365: Day 138 – Lunch in the park

It had been a long time since I’ve sat on a park bench, but today it was a welcome respite from all the stress of dealing with purchasing a home, remodeling, moving, working two jobs, and of course doing this all in the middle of a pandemic. The park was in Irvine (about an hour south of Los Angeles), which is a newer city that is very well planned out and feel like the ideal suburban area where everything is clean, orderly, and well thought out. On this large open space with gorgeous weather the world felt perfect for a moment. It’s moments like these that I thank God for.

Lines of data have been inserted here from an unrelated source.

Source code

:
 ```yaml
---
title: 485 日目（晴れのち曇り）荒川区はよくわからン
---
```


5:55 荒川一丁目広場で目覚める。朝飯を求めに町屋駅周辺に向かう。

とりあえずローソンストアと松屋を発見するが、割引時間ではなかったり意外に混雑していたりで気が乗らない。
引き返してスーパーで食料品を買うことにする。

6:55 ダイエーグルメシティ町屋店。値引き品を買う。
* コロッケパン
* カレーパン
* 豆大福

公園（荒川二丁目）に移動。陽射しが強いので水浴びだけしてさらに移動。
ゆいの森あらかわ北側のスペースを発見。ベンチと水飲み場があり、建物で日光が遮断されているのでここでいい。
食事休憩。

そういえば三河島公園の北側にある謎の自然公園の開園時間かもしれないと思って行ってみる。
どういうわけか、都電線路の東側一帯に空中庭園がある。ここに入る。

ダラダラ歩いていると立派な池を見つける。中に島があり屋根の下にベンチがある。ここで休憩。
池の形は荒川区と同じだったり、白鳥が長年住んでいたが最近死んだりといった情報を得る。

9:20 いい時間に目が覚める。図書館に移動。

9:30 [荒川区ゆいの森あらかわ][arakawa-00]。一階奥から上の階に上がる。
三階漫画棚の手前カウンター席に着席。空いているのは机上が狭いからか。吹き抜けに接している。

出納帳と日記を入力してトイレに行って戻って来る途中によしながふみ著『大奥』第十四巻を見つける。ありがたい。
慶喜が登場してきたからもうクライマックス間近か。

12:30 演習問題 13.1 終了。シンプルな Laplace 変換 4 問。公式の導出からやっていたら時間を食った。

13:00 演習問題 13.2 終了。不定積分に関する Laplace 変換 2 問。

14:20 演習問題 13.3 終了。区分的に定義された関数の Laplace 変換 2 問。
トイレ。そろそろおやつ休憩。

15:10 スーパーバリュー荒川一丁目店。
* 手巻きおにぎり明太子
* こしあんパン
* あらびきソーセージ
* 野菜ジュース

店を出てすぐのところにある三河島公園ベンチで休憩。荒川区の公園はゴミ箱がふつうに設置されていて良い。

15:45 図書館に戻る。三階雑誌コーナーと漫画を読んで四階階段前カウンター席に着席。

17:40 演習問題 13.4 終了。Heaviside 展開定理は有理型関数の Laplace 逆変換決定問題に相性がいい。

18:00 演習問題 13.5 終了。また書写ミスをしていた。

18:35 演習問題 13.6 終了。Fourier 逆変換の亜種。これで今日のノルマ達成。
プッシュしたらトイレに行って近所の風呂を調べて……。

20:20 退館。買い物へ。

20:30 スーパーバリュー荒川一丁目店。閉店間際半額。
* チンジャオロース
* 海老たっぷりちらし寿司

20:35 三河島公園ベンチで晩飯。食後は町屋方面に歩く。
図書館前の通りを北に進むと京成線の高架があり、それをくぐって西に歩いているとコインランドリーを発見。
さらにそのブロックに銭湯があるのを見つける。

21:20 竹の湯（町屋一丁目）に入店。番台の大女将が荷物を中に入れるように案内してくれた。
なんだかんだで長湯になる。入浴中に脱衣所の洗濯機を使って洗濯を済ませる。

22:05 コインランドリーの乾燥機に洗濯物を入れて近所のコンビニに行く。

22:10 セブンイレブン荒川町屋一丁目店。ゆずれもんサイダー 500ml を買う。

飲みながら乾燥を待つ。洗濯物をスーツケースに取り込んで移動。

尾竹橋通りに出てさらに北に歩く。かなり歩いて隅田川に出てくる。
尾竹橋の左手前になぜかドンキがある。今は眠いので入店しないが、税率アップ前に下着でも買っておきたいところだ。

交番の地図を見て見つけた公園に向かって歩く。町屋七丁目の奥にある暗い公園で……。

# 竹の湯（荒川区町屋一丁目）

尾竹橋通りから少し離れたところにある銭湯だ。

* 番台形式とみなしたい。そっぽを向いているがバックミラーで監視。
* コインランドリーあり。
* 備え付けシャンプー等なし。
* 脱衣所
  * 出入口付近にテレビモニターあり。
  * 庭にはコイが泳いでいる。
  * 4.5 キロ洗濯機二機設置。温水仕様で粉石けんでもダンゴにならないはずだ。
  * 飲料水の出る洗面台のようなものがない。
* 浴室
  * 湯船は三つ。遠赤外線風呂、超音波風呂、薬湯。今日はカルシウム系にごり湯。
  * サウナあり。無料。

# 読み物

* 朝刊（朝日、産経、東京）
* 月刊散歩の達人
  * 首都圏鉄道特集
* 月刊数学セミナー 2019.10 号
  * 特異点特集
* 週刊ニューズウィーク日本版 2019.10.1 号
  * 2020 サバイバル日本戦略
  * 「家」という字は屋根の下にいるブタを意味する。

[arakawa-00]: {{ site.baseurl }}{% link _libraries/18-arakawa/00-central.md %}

On the topic of God, writing about the topic still makes me uneasy as I feel that it’s not socially acceptable to speak about it in our day. The fanatics drive me away, but I personally feel at peace and empowered when I think of God in my own way. I was raised a Roman Catholic and attended Catholic school all my life, so you may argue that this feeling of peace and empowerment is something that was engrained into me. However, it is not some blind faith because I’ve questions so many things about my religion and God for many years. I felt ashamed for thinking those thought until I came across something that said, “don’t trust those who say they’ve found God, instead trust those who tell you they’re still looking for him”. Ever since then I’ve been comfortable with questioning because the divine–regardless of what you believe that to be–is so large and complex that not even a lifetime is enough to fully comprehend. So faith should be a journey and not a destination. Imagine saying you understand this world when you know you’ll never be able to visit every single place on earth, speak every language, or experience every culture. If the divine is something that links everything in the universe together, none of us can even begin to understand what that scale is: light at over 300,000 kilometers per second takes billions of years to travel from one part of the universe to another; there are more stars in our universe than there are grains of sand on our planet; and on and on. We’re not even sure that our universe is the only one. What if a multiverse does indeed exist? It’s impossible for our humble minds to fully grasp a concept of the divine, but we should all strive to search for something bigger than us.

I did not begin this post with the intention of turning it in to a sermon of sorts, but just the most simple and seemingly insignificant of moments let me contemplate so much.